Prevention of rheumatic fever in patients with group A beta hemolytic streptococci (GABHS) pharyngitis
Patients who have positive rapid-antigen testing or throat culture for GAS in the setting of symptomatic pharyngitis should be treated with appropriate antibiotics. For patients with GABHS pharyngitis, a meta-analysis supports a protective effect against rheumatic fever when penicillin is used following the diagnosis. [44]

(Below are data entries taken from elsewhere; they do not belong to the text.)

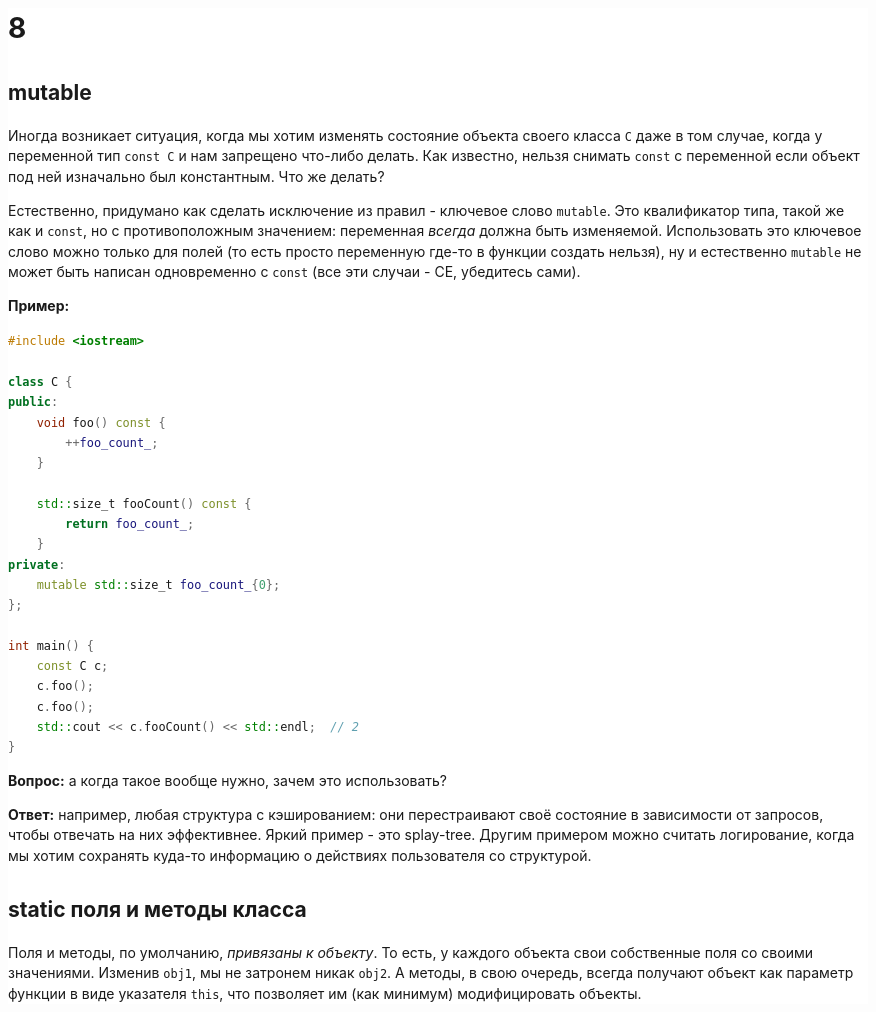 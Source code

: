 # 8

## mutable

Иногда возникает ситуация, когда мы хотим изменять состояние объекта своего класса `C` даже в том случае, когда у переменной тип `const C` и нам запрещено что-либо делать. Как известно, нельзя снимать `const` с переменной
если объект под ней изначально был константным. Что же делать?

Естественно, придумано как сделать исключение из правил - ключевое слово `mutable`. Это квалификатор типа, такой же как и `const`, но с противоположным значением: переменная _всегда_ должна быть изменяемой. Использовать это
ключевое слово можно только для полей (то есть просто переменную где-то в функции создать нельзя), ну и естественно `mutable` не может быть написан одновременно с `const` (все эти случаи - CE, убедитесь сами).

**Пример:**
```c++
#include <iostream>

class C {
public:
    void foo() const {
        ++foo_count_;
    }

    std::size_t fooCount() const {
        return foo_count_;
    }
private:
    mutable std::size_t foo_count_{0};
};

int main() {
    const C c;
    c.foo();
    c.foo();
    std::cout << c.fooCount() << std::endl;  // 2
}
```

**Вопрос:** а когда такое вообще нужно, зачем это использовать?

**Ответ:** например, любая структура с кэшированием: они перестраивают своё состояние в зависимости от запросов, чтобы отвечать на них эффективнее. Яркий пример - это splay-tree. Другим примером можно считать логирование,
когда мы хотим сохранять куда-то информацию о действиях пользователя со структурой.

## static поля и методы класса

Поля и методы, по умолчанию, _привязаны к объекту_. То есть, у каждого объекта свои собственные поля со своими значениями. Изменив `obj1`, мы не затронем никак `obj2`. А методы, в свою очередь, всегда получают объект как
параметр функции в виде указателя `this`, что позволяет им (как минимум) модифицировать объекты.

At this time, oral (PO) penicillin V (250 mg twice [BID] or thrice daily [TID] if < 27 kg and 500 mg BID or TID if >27 kg) is the drug of choice for treatment of GABHS pharyngitis. Amoxicillin (50 mg/kg/day; maximum of 1000 mg/day) is an acceptable alternative and has the benefit of once-daily dosing. Another option is a single dose of intramuscular (IM) benzathine penicillin G (0.6 million units if < 27 kg or 1.2 million units if >27 kg) or a benzathine/procaine penicillin combination. This option ensures adherence, and because the noncompliance rates for 10 days of PO penicillin are high, some clinicians recommend this choice. Furthermore, benzathine penicillin G is the only drug studied for the prevention of acute rheumatic fever.
For patients with a mild penicillin allergy, cephalosporins can be used, typically given for a 10-day course, and demonstrate a high efficacy rate. Options include cephalexin, cefuroxime, cefpodoxime, and cefdinir. In children with more severe reactions to penicillin, including anaphylaxis or other immunoglobulin (Ig)E-mediated reaction, macrolides (azithromycin for a 5-day course or clarithromycin for a 10-day course) can be used. In instances of severe reaction to penicillins where there is concominant concern for macrolide resistance, clindamycin (10-day course) is another alternative therapy. Do not use tetracyclines or sulfonamides to treat GABHS pharyngitis.
For recurrent GAS pharyngitis, a detailed history will help to guide further management. Other etiologies such as alternative bacterial sources and viruses should be considered. Generally, a second, repeat 10-day course of the same antibiotic may be used. If the cause of symptoms is suspected to be due to treatment failure from noncompliance, the single IM injection of benzathine penicillin G may be a good option. If choosing an alternative antibiotic, one with improved beta-lactamase activity relative to the original antibiotic is preferred, such as amoxicillin-clavulanate or a later-generation cephalosporin.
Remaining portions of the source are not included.